MS library and information sciences 2013


Sande Friedman with wine and cheese board

Sande Friedman '13, cheese director and the director of education for Tria Inc., refers to her job as 'the happiest accident ever.'

But accidents happen by chance. And after meeting Friedman, it's clear that she left nothing to chance as she climbed from the bottom of the Tria employee food chain to where she is now.

"I worked on the floor for about eight months altogether," said Friedman. "Four months into that, I was part-time in the office and part-time still in the restaurants which, along with being a graduate student at Drexel, was intense. Eight months into my tenure with the company, I started working full-time in the central office, writing menu copy, running the public Fermentation School and assisting the staff training classes."

According to Friedman, the cheese director at Tria left and she figured she would give taking over that department a try.

"And now I'm 26-years old and have what is sort of like a weird dream job that I couldn't have planned, but it is absolutely awesome," she said.

Friedman got her undergraduate degree in journalism from Temple University, but eventually realized that being a journalist just wasn't for her. After taking a few months to figure things out, while waitressing at Tria Café, Friedman decided to go to Drexel to get her master's degree in library and information sciences (LIS) with a concentration in competitive intelligence and knowledge management (CIKM) - a move that made her mother, Joanne Mishel Friedman '72, who is also a Drexel LIS graduate, particularly proud.

Students in the CIKM concentration learn skills such as designing knowledge-sharing opportunities within organizations and relating business resources to real-world situations.

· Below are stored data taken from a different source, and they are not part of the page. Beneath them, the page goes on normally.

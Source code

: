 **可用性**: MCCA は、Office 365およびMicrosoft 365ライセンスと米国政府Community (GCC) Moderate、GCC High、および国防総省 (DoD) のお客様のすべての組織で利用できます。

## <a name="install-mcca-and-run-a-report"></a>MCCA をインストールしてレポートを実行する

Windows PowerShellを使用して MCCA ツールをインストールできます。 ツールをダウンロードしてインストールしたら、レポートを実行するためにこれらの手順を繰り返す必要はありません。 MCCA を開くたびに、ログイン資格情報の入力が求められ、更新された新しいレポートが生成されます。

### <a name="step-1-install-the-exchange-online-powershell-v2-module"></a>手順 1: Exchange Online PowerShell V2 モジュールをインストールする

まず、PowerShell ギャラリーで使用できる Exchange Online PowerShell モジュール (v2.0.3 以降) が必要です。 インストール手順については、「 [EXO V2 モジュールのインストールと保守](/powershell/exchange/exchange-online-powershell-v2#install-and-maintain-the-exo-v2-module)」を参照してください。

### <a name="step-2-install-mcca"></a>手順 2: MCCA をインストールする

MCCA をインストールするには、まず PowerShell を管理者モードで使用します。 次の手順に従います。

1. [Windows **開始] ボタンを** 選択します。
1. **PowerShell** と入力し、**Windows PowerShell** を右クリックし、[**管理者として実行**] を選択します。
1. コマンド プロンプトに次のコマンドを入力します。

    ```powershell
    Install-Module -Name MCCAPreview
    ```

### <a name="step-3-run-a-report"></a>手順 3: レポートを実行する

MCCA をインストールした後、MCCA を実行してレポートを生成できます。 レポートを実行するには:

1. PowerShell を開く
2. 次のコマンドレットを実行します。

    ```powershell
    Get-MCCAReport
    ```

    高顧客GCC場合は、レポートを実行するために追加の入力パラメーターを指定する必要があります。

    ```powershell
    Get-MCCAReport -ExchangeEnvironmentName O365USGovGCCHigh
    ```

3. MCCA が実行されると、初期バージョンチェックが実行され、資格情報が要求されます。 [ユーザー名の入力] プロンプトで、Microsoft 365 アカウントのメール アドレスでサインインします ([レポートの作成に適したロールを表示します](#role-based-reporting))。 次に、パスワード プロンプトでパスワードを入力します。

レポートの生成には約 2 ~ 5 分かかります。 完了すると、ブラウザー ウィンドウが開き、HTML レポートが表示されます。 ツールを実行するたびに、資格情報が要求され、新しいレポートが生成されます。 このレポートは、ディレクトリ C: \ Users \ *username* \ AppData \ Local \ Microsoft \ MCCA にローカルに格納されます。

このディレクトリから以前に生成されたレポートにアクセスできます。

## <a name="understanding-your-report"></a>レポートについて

"A lot of what I learned at Drexel is how to take factual information and put it into my own words, but all the while ensure that it's still accurate and proper information," said Friedman.

At this point, one may wonder, how does someone with degrees in journalism and library and information sciences become a cheese expert? Friedman answered that question in three words: cheese boot camp.

"The week after I graduated from Drexel, I went to Murray's Cheese boot camp in New York," she said. "It was wonderful. I already had a good foundation of cheese knowledge from the product classes at Tria, but this was literally a chance to spend three days doing nothing but learning about cheese, tasting cheese and talking about cheese."

Friedman came back from New York educated, energized and enthusiastic about all things cheese.

"I'm pretty sure I eat more cheese than any human being should," she said. "My favorite cheese at the moment is a thermalized brie (Brie Fermier Jouvence) that has these cool earthy qualities about it; some days it tastes like oysters, other days broccoli soup. We also have this Irish blue cheese (Cashel Blue) right now that tastes like chocolate covered pretzels. It's all so good."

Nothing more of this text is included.